### Work item
Copying rule for the data below: pictures stay out, and only the lines from the one with "MPI Offset kind)" down to the one with "(0.026) & (0.065) \\", inclusive, are repeated exactly.

### Dataset content
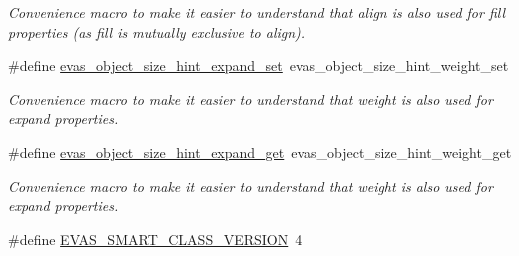 \begin{DoxyCompactItemize}
\begin{DoxyCompactList}\small\item\em Convenience macro to make it easier to understand that align is also used for fill properties (as fill is mutually exclusive to align). \item\end{DoxyCompactList}\item 
\#define \hyperlink{Evas_8h_ab239e77a0e38a5a756acbb0604055ecf}{evas\_\-object\_\-size\_\-hint\_\-expand\_\-set}~evas\_\-object\_\-size\_\-hint\_\-weight\_\-set\label{Evas_8h_ab239e77a0e38a5a756acbb0604055ecf}

\begin{DoxyCompactList}\small\item\em Convenience macro to make it easier to understand that weight is also used for expand properties. \item\end{DoxyCompactList}\item 
\#define \hyperlink{Evas_8h_a71adf20af9358d9d26b7c88b61d1fc8d}{evas\_\-object\_\-size\_\-hint\_\-expand\_\-get}~evas\_\-object\_\-size\_\-hint\_\-weight\_\-get\label{Evas_8h_a71adf20af9358d9d26b7c88b61d1fc8d}

\begin{DoxyCompactList}\small\item\em Convenience macro to make it easier to understand that weight is also used for expand properties. \item\end{DoxyCompactList}\item 
\#define \hyperlink{group__Evas__Smart__Group_ga1ca1514302a47188c921b232d6ce42db}{EVAS\_\-SMART\_\-CLASS\_\-VERSION}~4\label{group__Evas__Smart__Group_ga1ca1514302a47188c921b232d6ce42db}


\end{DoxyCompactItemize}
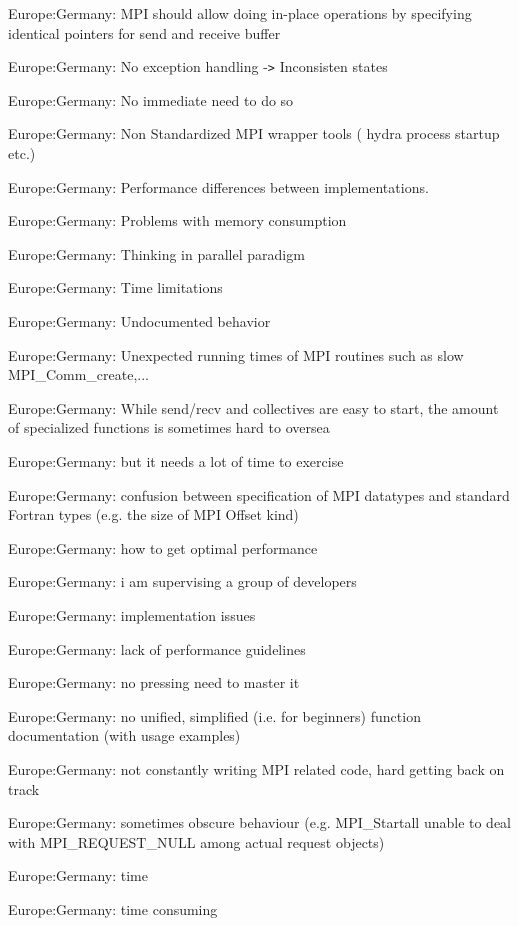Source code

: \item Europe:Germany: MPI should allow doing in-place operations by specifying identical pointers for send and receive buffer
\item Europe:Germany: No exception handling -\verb!>! Inconsisten states
\item Europe:Germany: No immediate need to do so
\item Europe:Germany: Non  Standardized MPI wrapper tools ( hydra process startup etc.)
\item Europe:Germany: Performance differences between implementations.
\item Europe:Germany: Problems with memory consumption
\item Europe:Germany: Thinking in parallel paradigm
\item Europe:Germany: Time limitations
\item Europe:Germany: Undocumented behavior
\item Europe:Germany: Unexpected running times of MPI routines such as slow MPI\_Comm\_create,...
\item Europe:Germany: While send/recv and collectives are easy to start, the amount of specialized functions is sometimes hard to oversea
\item Europe:Germany: but it needs a lot of time to exercise
\item Europe:Germany: confusion between specification of MPI datatypes and standard Fortran types (e.g. the size of MPI Offset kind)
\item Europe:Germany: how to get optimal performance
\item Europe:Germany: i am supervising a group of developers
\item Europe:Germany: implementation issues
\item Europe:Germany: lack of performance guidelines
\item Europe:Germany: no pressing need to master it
\item Europe:Germany: no unified, simplified (i.e. for beginners) function documentation (with usage examples)
\item Europe:Germany: not constantly writing MPI related code, hard getting back on track
\item Europe:Germany: sometimes obscure behaviour (e.g. MPI\_Startall unable to deal with MPI\_REQUEST\_NULL among actual request objects)
\item Europe:Germany: time
\item Europe:Germany: time consuming
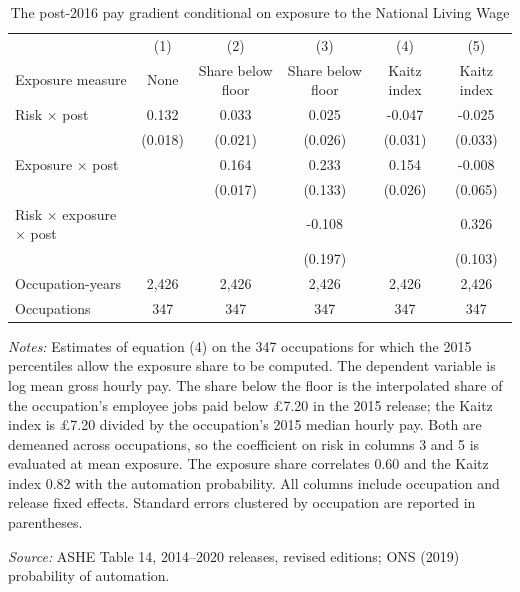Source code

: \begin{table}[!ht]\centering
\caption{The post-2016 pay gradient conditional on exposure to the National Living Wage}\label{tab:nlw}
\begin{threeparttable}\footnotesize\setlength{\tabcolsep}{4pt}
\begin{tabular}{lccccc}\toprule
 & (1) & (2) & (3) & (4) & (5) \\
Exposure measure & None & Share below floor & Share below floor & Kaitz index & Kaitz index \\ \midrule
Risk $\times$ post & 0.132 & 0.033 & 0.025 & -0.047 & -0.025 \\
 & (0.018) & (0.021) & (0.026) & (0.031) & (0.033) \\
Exposure $\times$ post &  & 0.164 & 0.233 & 0.154 & -0.008 \\
 &  & (0.017) & (0.133) & (0.026) & (0.065) \\
Risk $\times$ exposure $\times$ post &  &  & -0.108 &  & 0.326 \\
 &  &  & (0.197) &  & (0.103) \\ \addlinespace
Occupation-years & 2,426 & 2,426 & 2,426 & 2,426 & 2,426 \\
Occupations & 347 & 347 & 347 & 347 & 347 \\
\bottomrule\end{tabular}
\begin{tablenotes}\footnotesize
\item \emph{Notes:} Estimates of equation (4) on the 347 occupations for which the 2015 percentiles allow the exposure share to be computed. The dependent variable is log mean gross hourly pay. The share below the floor is the interpolated share of the occupation's employee jobs paid below \pounds 7.20 in the 2015 release; the Kaitz index is \pounds 7.20 divided by the occupation's 2015 median hourly pay. Both are demeaned across occupations, so the coefficient on risk in columns 3 and 5 is evaluated at mean exposure. The exposure share correlates 0.60 and the Kaitz index 0.82 with the automation probability. All columns include occupation and release fixed effects. Standard errors clustered by occupation are reported in parentheses.
\item \emph{Source:} ASHE Table 14, 2014--2020 releases, revised editions; ONS (2019) probability of automation.
\end{tablenotes}\end{threeparttable}\end{table}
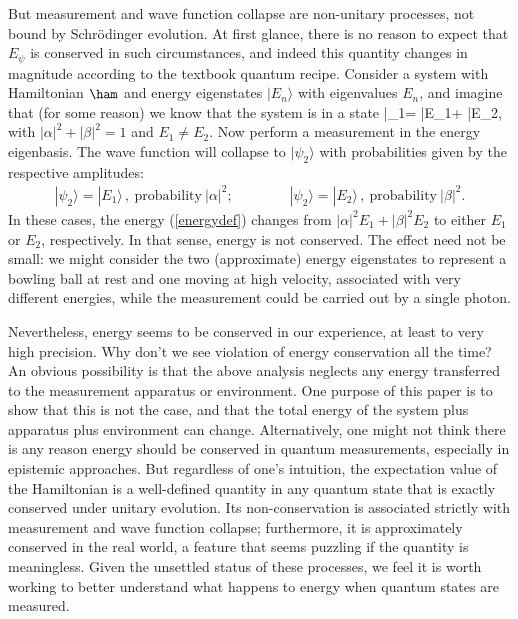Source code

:\documentclass[12pt,aps,prd,onecolumn,nofootinbib,notitlepage]{revtex4-1}
\begin{document}
But measurement and wave function collapse are non-unitary processes, not bound by Schr\"odinger evolution.
At first glance, there is no reason to expect that $E_\psi$ is conserved in such circumstances, and indeed this quantity changes in magnitude according to the textbook quantum recipe.
Consider a system with Hamiltonian $\ham$ and energy eigenstates $|E_n\rangle$ with eigenvalues $E_n$, and imagine that (for some reason) we know that the system is in a state
\be
  |\psi_1\rangle = \alpha |E_1\rangle + \beta |E_2\rangle,
  \label{energysuperposition}
\ee
with $|\alpha|^2+|\beta|^2 = 1$ and $E_1\neq E_2$.
Now perform a measurement in the energy eigenbasis.
The wave function will collapse to $|\psi_2\rangle$ with probabilities given by the respective amplitudes:
\begin{align}
  |\psi_2\rangle = |E_1\rangle\,, \  \mathrm{probability\ }|\alpha|^2;\qquad \qquad 
  |\psi_2\rangle = |E_2\rangle\,,\  \mathrm{probability\ }|\beta|^2.
\end{align}
In these cases, the energy (\ref{energydef}) changes from $|\alpha|^2 E_1 + |\beta|^2 E_2$ to either $E_1$ or $E_2$, respectively. 
In that sense, energy is not conserved.
The effect need not be small: we might consider the two (approximate) energy eigenstates to represent a bowling ball at rest and one moving at high velocity, associated with very different energies, while the measurement could be carried out by a single photon.

Nevertheless, energy seems to be conserved in our experience, at least to very high precision. 
Why don't we see violation of energy conservation all the time? 
An obvious possibility is that the above analysis neglects any energy transferred to the measurement apparatus or environment. 
One purpose of this paper is to show that this is not the case, and that the total energy of the system plus apparatus plus environment can change.
Alternatively, one might not think there is any reason energy should be conserved in quantum measurements, especially in epistemic approaches.
But regardless of one's intuition, the expectation value of the Hamiltonian is a well-defined quantity in any quantum state that is exactly conserved under unitary evolution.
Its non-conservation is associated strictly with measurement and wave function collapse; furthermore, it is approximately conserved in the real world, a feature that seems puzzling if the quantity is meaningless.
Given the unsettled status of these processes, we feel it is worth working to better understand what happens to energy when quantum states are measured.
\end{document}
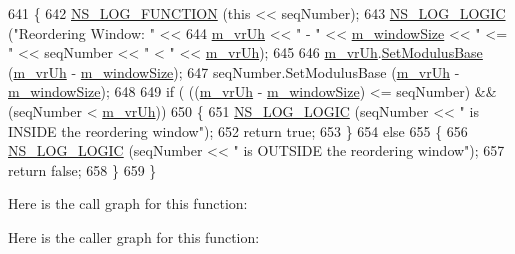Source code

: \begin{DoxyCode}
641 \{
642   \hyperlink{log-macros-disabled_8h_a90b90d5bad1f39cb1b64923ea94c0761}{NS\_LOG\_FUNCTION} (\textcolor{keyword}{this} << seqNumber);
643   \hyperlink{group__logging_ga88acd260151caf2db9c0fc84997f45ce}{NS\_LOG\_LOGIC} (\textcolor{stringliteral}{"Reordering Window: "} <<
644                 \hyperlink{classns3_1_1LteRlcUmLowLat_aa5ff652a885ef59bdda2446f6abd3cd8}{m\_vrUh} << \textcolor{stringliteral}{" - "} << \hyperlink{classns3_1_1LteRlcUmLowLat_aecfdc0c06f03a1aa8958f06e077fd2fd}{m\_windowSize} << \textcolor{stringliteral}{" <= "} << seqNumber << \textcolor{stringliteral}{" < "} << 
      \hyperlink{classns3_1_1LteRlcUmLowLat_aa5ff652a885ef59bdda2446f6abd3cd8}{m\_vrUh});
645 
646   \hyperlink{classns3_1_1LteRlcUmLowLat_aa5ff652a885ef59bdda2446f6abd3cd8}{m\_vrUh}.\hyperlink{classns3_1_1SequenceNumber10_afd6d1e35503ecdab3a9b4b3e8c77e47c}{SetModulusBase} (\hyperlink{classns3_1_1LteRlcUmLowLat_aa5ff652a885ef59bdda2446f6abd3cd8}{m\_vrUh} - \hyperlink{classns3_1_1LteRlcUmLowLat_aecfdc0c06f03a1aa8958f06e077fd2fd}{m\_windowSize});
647   seqNumber.SetModulusBase (\hyperlink{classns3_1_1LteRlcUmLowLat_aa5ff652a885ef59bdda2446f6abd3cd8}{m\_vrUh} - \hyperlink{classns3_1_1LteRlcUmLowLat_aecfdc0c06f03a1aa8958f06e077fd2fd}{m\_windowSize});
648 
649   \textcolor{keywordflow}{if} ( ((\hyperlink{classns3_1_1LteRlcUmLowLat_aa5ff652a885ef59bdda2446f6abd3cd8}{m\_vrUh} - \hyperlink{classns3_1_1LteRlcUmLowLat_aecfdc0c06f03a1aa8958f06e077fd2fd}{m\_windowSize}) <= seqNumber) && (seqNumber < 
      \hyperlink{classns3_1_1LteRlcUmLowLat_aa5ff652a885ef59bdda2446f6abd3cd8}{m\_vrUh}))
650     \{
651       \hyperlink{group__logging_ga88acd260151caf2db9c0fc84997f45ce}{NS\_LOG\_LOGIC} (seqNumber << \textcolor{stringliteral}{" is INSIDE the reordering window"});
652       \textcolor{keywordflow}{return} \textcolor{keyword}{true};
653     \}
654   \textcolor{keywordflow}{else}
655     \{
656       \hyperlink{group__logging_ga88acd260151caf2db9c0fc84997f45ce}{NS\_LOG\_LOGIC} (seqNumber << \textcolor{stringliteral}{" is OUTSIDE the reordering window"});
657       \textcolor{keywordflow}{return} \textcolor{keyword}{false};
658     \}
659 \}
\end{DoxyCode}


Here is the call graph for this function\+:




Here is the caller graph for this function\+:


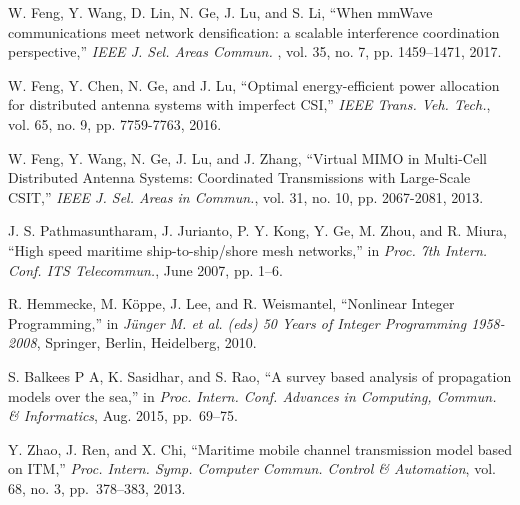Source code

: \documentclass[conference]{IEEEtran}
\begin{document}
\begin{thebibliography}{10}
  W. Feng, Y. Wang, D. Lin, N. Ge, J. Lu, and S. Li, ``When mmWave communications meet network densification: a scalable interference coordination perspective,''
  \emph{IEEE J. Sel. Areas Commun. }, vol. 35, no. 7, pp. 1459--1471, 2017.

  W. Feng, Y. Chen, N. Ge, and J. Lu, ``Optimal energy-efficient power allocation for distributed antenna systems with imperfect CSI,''
  \emph{IEEE Trans. Veh. Tech.}, vol. 65, no. 9, pp. 7759-7763, 2016.

  W. Feng, Y. Wang, N. Ge, J. Lu, and J. Zhang, ``Virtual MIMO in Multi-Cell Distributed Antenna Systems: Coordinated Transmissions with Large-Scale CSIT,'' 
  \emph{IEEE J. Sel. Areas in Commun.}, vol. 31, no. 10, pp. 2067-2081, 2013.


  J. S. Pathmasuntharam, J. Jurianto, P. Y. Kong, Y. Ge, M. Zhou, and R. Miura, ``High speed maritime ship-to-ship/shore mesh networks,'' in
  \emph{Proc. 7th Intern. Conf. ITS Telecommun.}, June 2007, pp. 1--6.


  R. Hemmecke, M. Köppe, J. Lee, and R. Weismantel, ``Nonlinear Integer Programming,'' in
  \emph{Jünger M. et al. (eds) 50 Years of Integer Programming 1958-2008}, Springer, Berlin, Heidelberg, 2010.


  


S. Balkees P A, K. Sasidhar, and S. Rao, ``A survey based analysis of propagation models over the sea,'' in
\emph{Proc. Intern. Conf. Advances in Computing, Commun. \& Informatics}, Aug. 2015, pp.~69--75.

Y. Zhao, J. Ren, and X. Chi, ``Maritime mobile channel transmission model based on ITM,''
\emph{Proc. Intern. Symp. Computer Commun. Control \& Automation}, vol. 68, no. 3, pp.~378--383, 2013.


\end{thebibliography}
\end{document}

### Response below
\item Europe:Germany: confusion between specification of MPI datatypes and standard Fortran types (e.g. the size of MPI Offset kind)
\item Europe:Germany: how to get optimal performance
\item Europe:Germany: i am supervising a group of developers
\item Europe:Germany: implementation issues
\item Europe:Germany: lack of performance guidelines
\item Europe:Germany: no pressing need to master it
\item Europe:Germany: no unified, simplified (i.e. for beginners) function documentation (with usage examples)
\item Europe:Germany: not constantly writing MPI related code, hard getting back on track
\item Europe:Germany: sometimes obscure behaviour (e.g. MPI\_Startall unable to deal with MPI\_REQUEST\_NULL among actual request objects)
\item Europe:Germany: time
\item Europe:Germany: time consuming
Source code

: \begin{table}[!ht]\centering
\caption{The post-2016 pay gradient conditional on exposure to the National Living Wage}\label{tab:nlw}
\begin{threeparttable}\footnotesize\setlength{\tabcolsep}{4pt}
\begin{tabular}{lccccc}\toprule
 & (1) & (2) & (3) & (4) & (5) \\
Exposure measure & None & Share below floor & Share below floor & Kaitz index & Kaitz index \\ \midrule
Risk $\times$ post & 0.132 & 0.033 & 0.025 & -0.047 & -0.025 \\
 & (0.018) & (0.021) & (0.026) & (0.031) & (0.033) \\
Exposure $\times$ post &  & 0.164 & 0.233 & 0.154 & -0.008 \\
 &  & (0.017) & (0.133) & (0.026) & (0.065) \\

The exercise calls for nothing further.